Rewriting Eq. 8.10 as \[ \frac{X''(x)}{X(x)}= -k^2 -\frac{Y''(y)}{Y(y)}, \tag{8.12}\] we conclude that for this equation to hold for all \(x\) and \(y\), both sides must be equal to a constant, which we choose to write as \(-\nu^2\) (for some real \(\nu\)). Also, introducing the constant \(\mu\) so that \(\nu^2+\mu^2=k^2\) gives us the equations \[ X''(x) =-\nu^2 X(x), \quad Y''(y)=-\mu^2Y(y). \tag{8.13}\]
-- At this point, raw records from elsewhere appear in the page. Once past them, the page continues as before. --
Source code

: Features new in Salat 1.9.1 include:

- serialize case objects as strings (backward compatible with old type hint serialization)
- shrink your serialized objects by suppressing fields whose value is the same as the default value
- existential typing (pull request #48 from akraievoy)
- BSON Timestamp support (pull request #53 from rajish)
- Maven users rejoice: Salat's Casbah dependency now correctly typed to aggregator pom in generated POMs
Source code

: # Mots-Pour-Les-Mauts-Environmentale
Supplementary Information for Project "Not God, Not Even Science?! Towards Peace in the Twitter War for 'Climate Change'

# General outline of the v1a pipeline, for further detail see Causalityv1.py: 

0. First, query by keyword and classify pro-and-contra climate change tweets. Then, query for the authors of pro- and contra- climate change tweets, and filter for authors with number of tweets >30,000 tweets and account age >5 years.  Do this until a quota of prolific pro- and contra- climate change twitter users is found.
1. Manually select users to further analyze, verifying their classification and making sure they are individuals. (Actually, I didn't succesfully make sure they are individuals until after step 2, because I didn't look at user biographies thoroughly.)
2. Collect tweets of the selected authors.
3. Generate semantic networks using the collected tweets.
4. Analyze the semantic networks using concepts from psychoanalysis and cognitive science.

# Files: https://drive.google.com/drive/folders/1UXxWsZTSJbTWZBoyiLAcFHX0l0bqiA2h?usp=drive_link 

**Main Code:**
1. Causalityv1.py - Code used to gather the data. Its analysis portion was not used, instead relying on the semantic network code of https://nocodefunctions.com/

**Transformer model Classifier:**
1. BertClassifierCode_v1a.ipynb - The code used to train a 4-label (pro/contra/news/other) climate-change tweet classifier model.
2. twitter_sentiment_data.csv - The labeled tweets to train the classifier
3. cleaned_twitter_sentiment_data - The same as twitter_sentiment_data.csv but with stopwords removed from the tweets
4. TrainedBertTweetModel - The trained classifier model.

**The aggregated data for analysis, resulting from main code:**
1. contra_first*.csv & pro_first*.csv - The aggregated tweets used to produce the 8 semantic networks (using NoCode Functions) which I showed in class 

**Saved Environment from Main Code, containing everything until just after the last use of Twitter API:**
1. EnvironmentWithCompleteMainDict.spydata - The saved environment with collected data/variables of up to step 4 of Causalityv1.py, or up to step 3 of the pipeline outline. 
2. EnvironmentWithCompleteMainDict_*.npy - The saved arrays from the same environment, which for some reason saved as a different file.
The general solutions are \[\begin{split} X(x)&=A\sin(\nu x)+ B\cos(\nu x),\\ Y(y)&=C\sin(\mu y)+ D\cos(\mu y), \end{split} \tag{8.14}\] for arbitrary constants \(A,B,C,D\).

Now we are ready to impose the boundary conditions.

The condition \(z(0,y,t)=0\) for all \(y,t\) requires that \(X(0)=0\) and, because \(X(0)= B\), this implies that \(B=0\). Similarly the condition \(z(a,y,t)=0\) requires that \(X(a)=0\) and because \(X(a)=A\sin(\nu\, a)\) (because we already know that \(B=0\)), this implies that either \(A=0\), which is not an interesting case because it makes the entire solution vanish, or that \(\nu=n\pi/a\) with \(n\in \mathbb{Z}\). Without loss of generality we can take \(n\in\mathbb{N}\) because negative \(n\) just give the same solution up to a sign that can be absorbed into the arbitrary constant \(A\), and \(n=0\) gives the zero solution.

The conditions \(z(x,0,t)=0=z(x,b,t)\) similarly require that \(Y(0)=0=Y(\pi)\) and thus \(D=0\) and \(\mu=m\pi/a\) with \(m\in\mathbb{N}\).

Thus we have found the following solutions satisfying the boundary conditions: \[\begin{split} z_{nm}(x,y,t)=&\sin\left(\frac{\pi}{a}nx\right)\sin\left(\frac{\pi}{b}my\right)\\ &\cdot\left(F_{nm}\sin(k_{nm}ct)+G_{nm}\cos(k_{nm}ct)\right) \end{split} \tag{8.15}\] with \[ k_{nm}=\sqrt{\left(\frac{n\pi}{a}\right)^2+\left(\frac{m\pi}{b}\right)^2} \tag{8.16}\] for any choice of \(n,m\in\mathbb{N}\) and \(F_{nm},G_{nm}\in\mathbb{R}\).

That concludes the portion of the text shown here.